This bill would authorize a development proponent that submits a preliminary application for a housing development project to request a preliminary fee and exaction estimate, as defined, and would require a city, county, or city and county to provide the estimate within 30 business days of the submission of the preliminary application. For development fees imposed by
an agency other than a city, county, or city and county, the bill would require the development proponent to request the fee schedule from the agency that imposes the fee and would require the agency that imposes the fee to provide the fee schedule to the development proponent without delay. The bill would specify that the preliminary fee and exaction estimate is for informational purposes only and does not affect the scope, amount, or time of payment of any fee or exaction, as specified.
(2) Existing law requires a public agency that receives an application for a development project to, within 30 calendar days, determine in writing whether the application is complete and immediately transmit its determination to the applicant for the development project, as specified.
This bill would, upon final
approval of a housing development project, require a city, county, or city and county to provide the development proponent with an itemized list and a good faith estimate of the total sum amount of all fees and exactions that will apply to the project within 30 business days of the above-described determination of completeness transmitted to the applicant. For development fees imposed by an agency other than a city, county, or city and county, the bill would require the development proponent to request the good faith estimate of the total sum amount of all fees and exactions imposed by the agency that will apply to the project, and would require the agency to provide the development proponent with this information within 30 business days.
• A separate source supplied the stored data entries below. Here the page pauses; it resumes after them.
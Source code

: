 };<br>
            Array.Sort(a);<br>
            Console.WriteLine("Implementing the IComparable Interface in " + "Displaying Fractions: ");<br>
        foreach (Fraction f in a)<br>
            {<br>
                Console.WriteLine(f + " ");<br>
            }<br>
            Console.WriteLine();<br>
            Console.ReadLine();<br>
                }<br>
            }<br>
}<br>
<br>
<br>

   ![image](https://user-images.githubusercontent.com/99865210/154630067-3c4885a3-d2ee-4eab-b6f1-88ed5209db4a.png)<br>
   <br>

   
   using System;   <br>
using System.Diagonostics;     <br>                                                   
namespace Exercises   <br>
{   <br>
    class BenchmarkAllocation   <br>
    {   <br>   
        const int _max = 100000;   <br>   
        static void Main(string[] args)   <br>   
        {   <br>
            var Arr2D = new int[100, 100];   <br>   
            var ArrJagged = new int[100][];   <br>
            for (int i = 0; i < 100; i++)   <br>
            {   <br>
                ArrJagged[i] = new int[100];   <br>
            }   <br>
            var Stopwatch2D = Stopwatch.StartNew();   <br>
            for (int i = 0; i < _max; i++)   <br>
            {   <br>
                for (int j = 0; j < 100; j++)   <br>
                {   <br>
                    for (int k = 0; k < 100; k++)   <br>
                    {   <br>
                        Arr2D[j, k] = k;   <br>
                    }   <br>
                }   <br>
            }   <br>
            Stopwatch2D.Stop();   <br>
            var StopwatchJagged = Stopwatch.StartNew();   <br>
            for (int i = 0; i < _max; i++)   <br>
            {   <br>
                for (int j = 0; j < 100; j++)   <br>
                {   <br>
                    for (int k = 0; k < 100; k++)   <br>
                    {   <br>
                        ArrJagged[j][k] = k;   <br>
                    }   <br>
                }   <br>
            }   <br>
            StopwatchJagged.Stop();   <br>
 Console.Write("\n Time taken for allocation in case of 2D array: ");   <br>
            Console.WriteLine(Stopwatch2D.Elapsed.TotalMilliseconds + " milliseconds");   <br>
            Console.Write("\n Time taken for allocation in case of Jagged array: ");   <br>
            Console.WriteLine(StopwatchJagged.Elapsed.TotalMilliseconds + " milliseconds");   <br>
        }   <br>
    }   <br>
The bill would state that the itemized list and good faith estimate is for informational purposes, is not legally binding on the agency, and shall not be construed to affect the scope, amount, or time of payment of any fees or exactions applicable to the project pursuant to
other law.
(3) Existing law requires a city, county, or special district that has an internet website to make specified information available on its internet website, as applicable, including a current schedule of fees, exactions, affordability requirements it has imposed that are applicable to a proposed housing development project, and an archive of impact fee nexus studies, cost of service studies, or equivalent, conducted by that city, county, or special district on or after January 1, 2018. Existing law requires a city or county to request from a development proponent, upon issuance of a certificate of occupancy or the final inspection, whichever occurs last, the total amount of fees and exactions associated with the project for which the certificate was issued.
This bill would clarify that these provisions may not be construed to impose any obligation on any entity, including a development
proponent, other than a city, county, or special district, as specified. The bill would also require the request from the city or county for the total amount of fees and exactions associated with the project to clearly state that the request does not create any obligation to respond and that the development proponent will not be subjected to any consequences for not responding or for the content of a response.
(4) The bill would include findings that changes proposed by this bill address a matter of statewide concern rather than a municipal affair and, therefore, apply to all cities, including charter cities.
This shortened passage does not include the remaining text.